[Rendered images with source text]
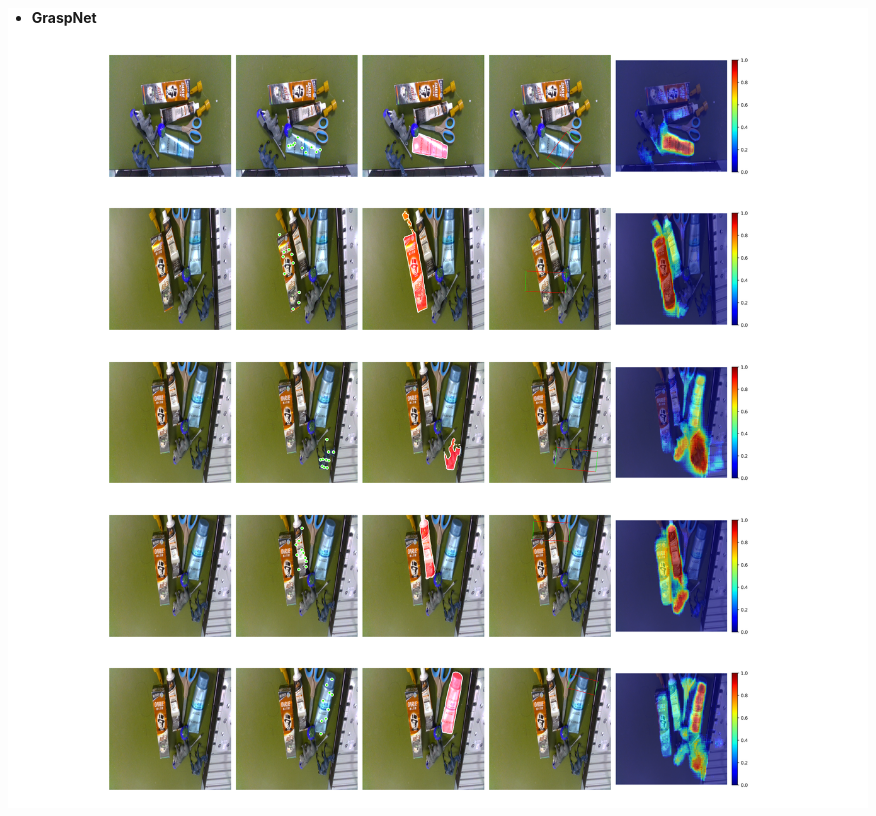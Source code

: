 
- **GraspNet**

<center>
<img src="./assets/images/graspnet/5/predict_vis_1h.png" alt="Additional Result 1" style="margin: 10px 20px 10px 0px;" width="75%"/>
</center>
<center>
<img src="./assets/images/graspnet/21/predict_vis_1h.png" alt="Additional Result 1" style="margin: 10px 20px 10px 0px;" width="75%"/>
</center>
<center>
<img src="./assets/images/graspnet/89/predict_vis_1h.png" alt="Additional Result 1" style="margin: 10px 20px 10px 0px;" width="75%"/>
</center>
<center>
<img src="./assets/images/graspnet/92/predict_vis_1h.png" alt="Additional Result 1" style="margin: 10px 20px 10px 0px;" width="75%"/>
</center>
<center>
<img src="./assets/images/graspnet/98/predict_vis_1h.png" alt="Additional Result 1" style="margin: 10px 20px 10px 0px;" width="75%"/>
</center>
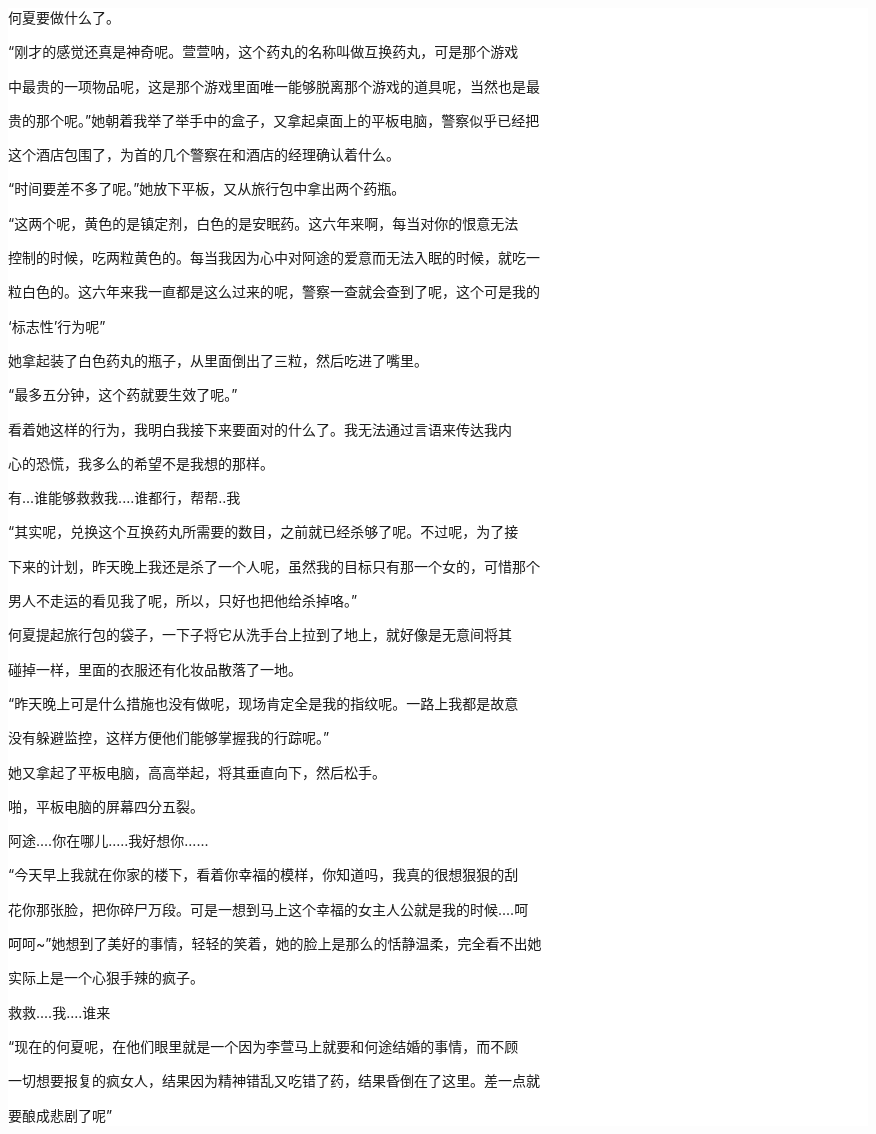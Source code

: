何夏要做什么了。

“刚才的感觉还真是神奇呢。萱萱呐，这个药丸的名称叫做互换药丸，可是那个游戏

中最贵的一项物品呢，这是那个游戏里面唯一能够脱离那个游戏的道具呢，当然也是最

贵的那个呢。”她朝着我举了举手中的盒子，又拿起桌面上的平板电脑，警察似乎已经把

这个酒店包围了，为首的几个警察在和酒店的经理确认着什么。

“时间要差不多了呢。”她放下平板，又从旅行包中拿出两个药瓶。

“这两个呢，黄色的是镇定剂，白色的是安眠药。这六年来啊，每当对你的恨意无法

控制的时候，吃两粒黄色的。每当我因为心中对阿途的爱意而无法入眠的时候，就吃一

粒白色的。这六年来我一直都是这么过来的呢，警察一查就会查到了呢，这个可是我的

‘标志性’行为呢”

她拿起装了白色药丸的瓶子，从里面倒出了三粒，然后吃进了嘴里。

“最多五分钟，这个药就要生效了呢。”

看着她这样的行为，我明白我接下来要面对的什么了。我无法通过言语来传达我内

心的恐慌，我多么的希望不是我想的那样。

有...谁能够救救我....谁都行，帮帮..我

“其实呢，兑换这个互换药丸所需要的数目，之前就已经杀够了呢。不过呢，为了接

下来的计划，昨天晚上我还是杀了一个人呢，虽然我的目标只有那一个女的，可惜那个

男人不走运的看见我了呢，所以，只好也把他给杀掉咯。”

何夏提起旅行包的袋子，一下子将它从洗手台上拉到了地上，就好像是无意间将其

碰掉一样，里面的衣服还有化妆品散落了一地。

“昨天晚上可是什么措施也没有做呢，现场肯定全是我的指纹呢。一路上我都是故意

没有躲避监控，这样方便他们能够掌握我的行踪呢。”

她又拿起了平板电脑，高高举起，将其垂直向下，然后松手。

啪，平板电脑的屏幕四分五裂。

阿途....你在哪儿.....我好想你......

“今天早上我就在你家的楼下，看着你幸福的模样，你知道吗，我真的很想狠狠的刮

花你那张脸，把你碎尸万段。可是一想到马上这个幸福的女主人公就是我的时候....呵

呵呵~”她想到了美好的事情，轻轻的笑着，她的脸上是那么的恬静温柔，完全看不出她

实际上是一个心狠手辣的疯子。

救救....我....谁来

“现在的何夏呢，在他们眼里就是一个因为李萱马上就要和何途结婚的事情，而不顾

一切想要报复的疯女人，结果因为精神错乱又吃错了药，结果昏倒在了这里。差一点就

要酿成悲剧了呢”
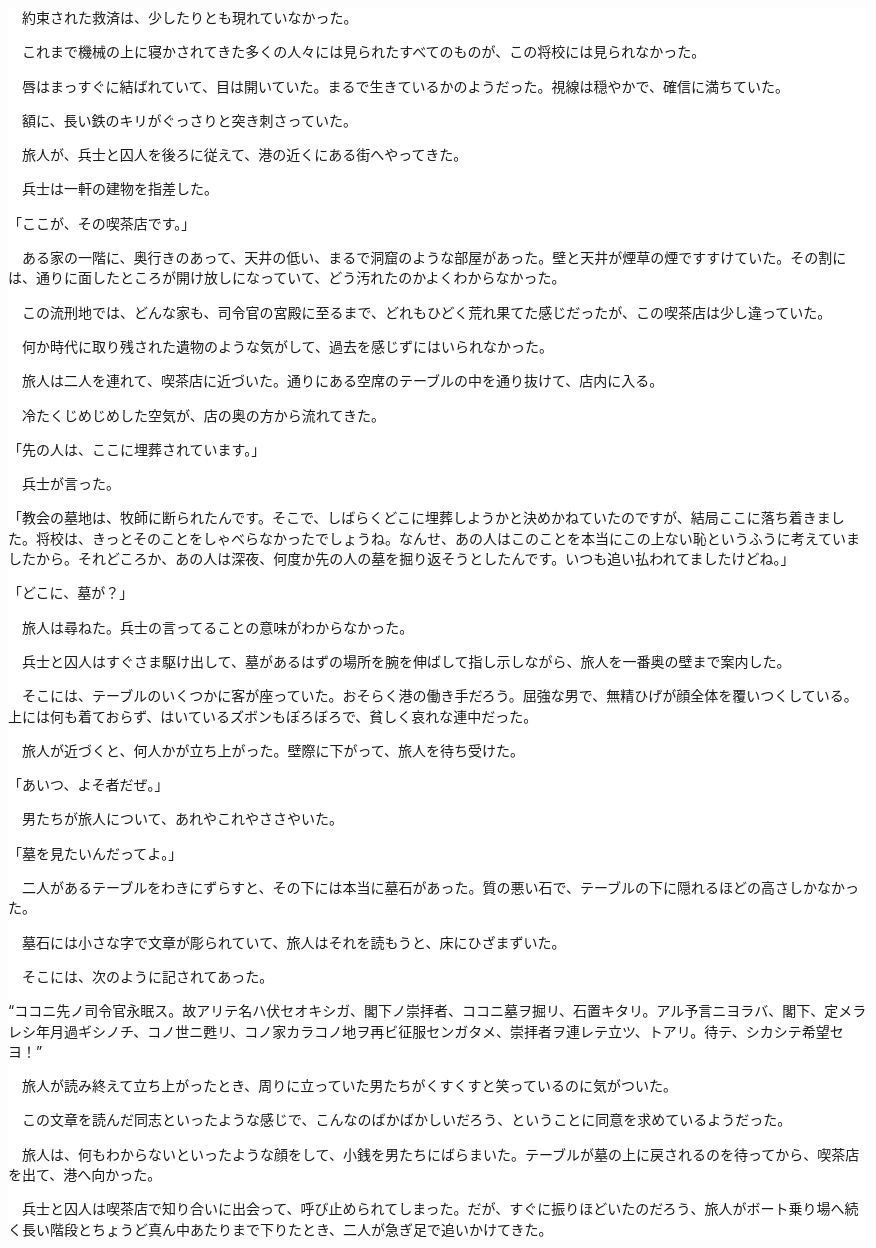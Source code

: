 　約束された救済は、少したりとも現れていなかった。

　これまで機械の上に寝かされてきた多くの人々には見られたすべてのものが、この将校には見られなかった。

　唇はまっすぐに結ばれていて、目は開いていた。まるで生きているかのようだった。視線は穏やかで、確信に満ちていた。

　額に、長い鉄のキリがぐっさりと突き刺さっていた。



　旅人が、兵士と囚人を後ろに従えて、港の近くにある街へやってきた。

　兵士は一軒の建物を指差した。

「ここが、その喫茶店です。」

　ある家の一階に、奥行きのあって、天井の低い、まるで洞窟のような部屋があった。壁と天井が煙草の煙ですすけていた。その割には、通りに面したところが開け放しになっていて、どう汚れたのかよくわからなかった。

　この流刑地では、どんな家も、司令官の宮殿に至るまで、どれもひどく荒れ果てた感じだったが、この喫茶店は少し違っていた。

　何か時代に取り残された遺物のような気がして、過去を感じずにはいられなかった。

　旅人は二人を連れて、喫茶店に近づいた。通りにある空席のテーブルの中を通り抜けて、店内に入る。

　冷たくじめじめした空気が、店の奥の方から流れてきた。

「先の人は、ここに埋葬されています。」

　兵士が言った。

「教会の墓地は、牧師に断られたんです。そこで、しばらくどこに埋葬しようかと決めかねていたのですが、結局ここに落ち着きました。将校は、きっとそのことをしゃべらなかったでしょうね。なんせ、あの人はこのことを本当にこの上ない恥というふうに考えていましたから。それどころか、あの人は深夜、何度か先の人の墓を掘り返そうとしたんです。いつも追い払われてましたけどね。」

「どこに、墓が？」

　旅人は尋ねた。兵士の言ってることの意味がわからなかった。

　兵士と囚人はすぐさま駆け出して、墓があるはずの場所を腕を伸ばして指し示しながら、旅人を一番奥の壁まで案内した。

　そこには、テーブルのいくつかに客が座っていた。おそらく港の働き手だろう。屈強な男で、無精ひげが顔全体を覆いつくしている。上には何も着ておらず、はいているズボンもぼろぼろで、貧しく哀れな連中だった。

　旅人が近づくと、何人かが立ち上がった。壁際に下がって、旅人を待ち受けた。

「あいつ、よそ者だぜ。」

　男たちが旅人について、あれやこれやささやいた。

「墓を見たいんだってよ。」

　二人があるテーブルをわきにずらすと、その下には本当に墓石があった。質の悪い石で、テーブルの下に隠れるほどの高さしかなかった。

　墓石には小さな字で文章が彫られていて、旅人はそれを読もうと、床にひざまずいた。

　そこには、次のように記されてあった。

“ココニ先ノ司令官永眠ス。故アリテ名ハ伏セオキシガ、閣下ノ崇拝者、ココニ墓ヲ掘リ、石置キタリ。アル予言ニヨラバ、閣下、定メラレシ年月過ギシノチ、コノ世ニ甦リ、コノ家カラコノ地ヲ再ビ征服センガタメ、崇拝者ヲ連レテ立ツ、トアリ。待テ、シカシテ希望セヨ！”

　旅人が読み終えて立ち上がったとき、周りに立っていた男たちがくすくすと笑っているのに気がついた。

　この文章を読んだ同志といったような感じで、こんなのばかばかしいだろう、ということに同意を求めているようだった。

　旅人は、何もわからないといったような顔をして、小銭を男たちにばらまいた。テーブルが墓の上に戻されるのを待ってから、喫茶店を出て、港へ向かった。

　兵士と囚人は喫茶店で知り合いに出会って、呼び止められてしまった。だが、すぐに振りほどいたのだろう、旅人がボート乗り場へ続く長い階段とちょうど真ん中あたりまで下りたとき、二人が急ぎ足で追いかけてきた。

WHAT IS REQUIRED
Say how many lines in the data hold the string "そこには". No other content should accompany the number.

TASK OUTPUT
2